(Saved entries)
★ ★ ★ ★
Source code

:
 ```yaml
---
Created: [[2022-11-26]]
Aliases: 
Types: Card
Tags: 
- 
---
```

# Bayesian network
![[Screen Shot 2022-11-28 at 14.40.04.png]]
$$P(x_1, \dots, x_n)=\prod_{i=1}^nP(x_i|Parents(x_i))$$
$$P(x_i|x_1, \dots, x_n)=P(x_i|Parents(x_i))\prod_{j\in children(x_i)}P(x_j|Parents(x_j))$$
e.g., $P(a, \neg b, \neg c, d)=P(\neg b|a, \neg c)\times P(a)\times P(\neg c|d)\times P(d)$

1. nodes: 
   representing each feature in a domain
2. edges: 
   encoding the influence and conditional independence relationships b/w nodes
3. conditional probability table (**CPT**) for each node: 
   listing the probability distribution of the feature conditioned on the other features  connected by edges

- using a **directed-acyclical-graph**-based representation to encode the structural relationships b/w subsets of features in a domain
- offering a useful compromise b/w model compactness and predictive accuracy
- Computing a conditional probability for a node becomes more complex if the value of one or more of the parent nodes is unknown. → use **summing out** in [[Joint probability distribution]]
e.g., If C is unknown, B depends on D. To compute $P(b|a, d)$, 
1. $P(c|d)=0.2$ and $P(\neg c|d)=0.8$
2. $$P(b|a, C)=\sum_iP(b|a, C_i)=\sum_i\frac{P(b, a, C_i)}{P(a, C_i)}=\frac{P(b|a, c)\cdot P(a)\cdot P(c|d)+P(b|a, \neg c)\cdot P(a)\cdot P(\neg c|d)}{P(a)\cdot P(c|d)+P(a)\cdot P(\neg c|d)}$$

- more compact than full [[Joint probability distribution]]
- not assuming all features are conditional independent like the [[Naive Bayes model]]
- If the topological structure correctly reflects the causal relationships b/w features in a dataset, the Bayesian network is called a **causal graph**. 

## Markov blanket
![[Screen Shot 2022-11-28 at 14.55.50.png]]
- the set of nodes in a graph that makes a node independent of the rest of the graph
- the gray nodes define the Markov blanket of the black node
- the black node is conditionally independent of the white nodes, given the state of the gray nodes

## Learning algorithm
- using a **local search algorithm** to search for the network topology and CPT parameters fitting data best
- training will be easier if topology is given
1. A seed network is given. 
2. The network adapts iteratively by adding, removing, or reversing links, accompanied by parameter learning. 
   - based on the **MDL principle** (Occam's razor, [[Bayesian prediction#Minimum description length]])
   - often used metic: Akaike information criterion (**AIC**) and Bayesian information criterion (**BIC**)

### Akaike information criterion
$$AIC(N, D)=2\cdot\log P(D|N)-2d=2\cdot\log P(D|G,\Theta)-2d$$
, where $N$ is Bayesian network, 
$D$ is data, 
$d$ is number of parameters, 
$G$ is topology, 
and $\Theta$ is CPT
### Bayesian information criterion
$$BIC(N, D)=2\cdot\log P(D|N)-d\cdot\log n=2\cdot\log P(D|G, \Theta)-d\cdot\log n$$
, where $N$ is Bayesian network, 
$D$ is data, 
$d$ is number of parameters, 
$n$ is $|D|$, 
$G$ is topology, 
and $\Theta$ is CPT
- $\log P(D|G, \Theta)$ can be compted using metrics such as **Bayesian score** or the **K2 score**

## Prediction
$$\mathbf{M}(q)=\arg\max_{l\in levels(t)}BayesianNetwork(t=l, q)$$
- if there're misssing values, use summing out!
★ ★ ★ ★
§ **Goal of the exercise**:
Look for "- $\log P(D|G, \Theta)$" in the records. Write out its line and every later line through the end exactly, with nothing more.

§ **Exercise output**:
- $\log P(D|G, \Theta)$ can be compted using metrics such as **Bayesian score** or the **K2 score**

## Prediction
$$\mathbf{M}(q)=\arg\max_{l\in levels(t)}BayesianNetwork(t=l, q)$$
- if there're misssing values, use summing out!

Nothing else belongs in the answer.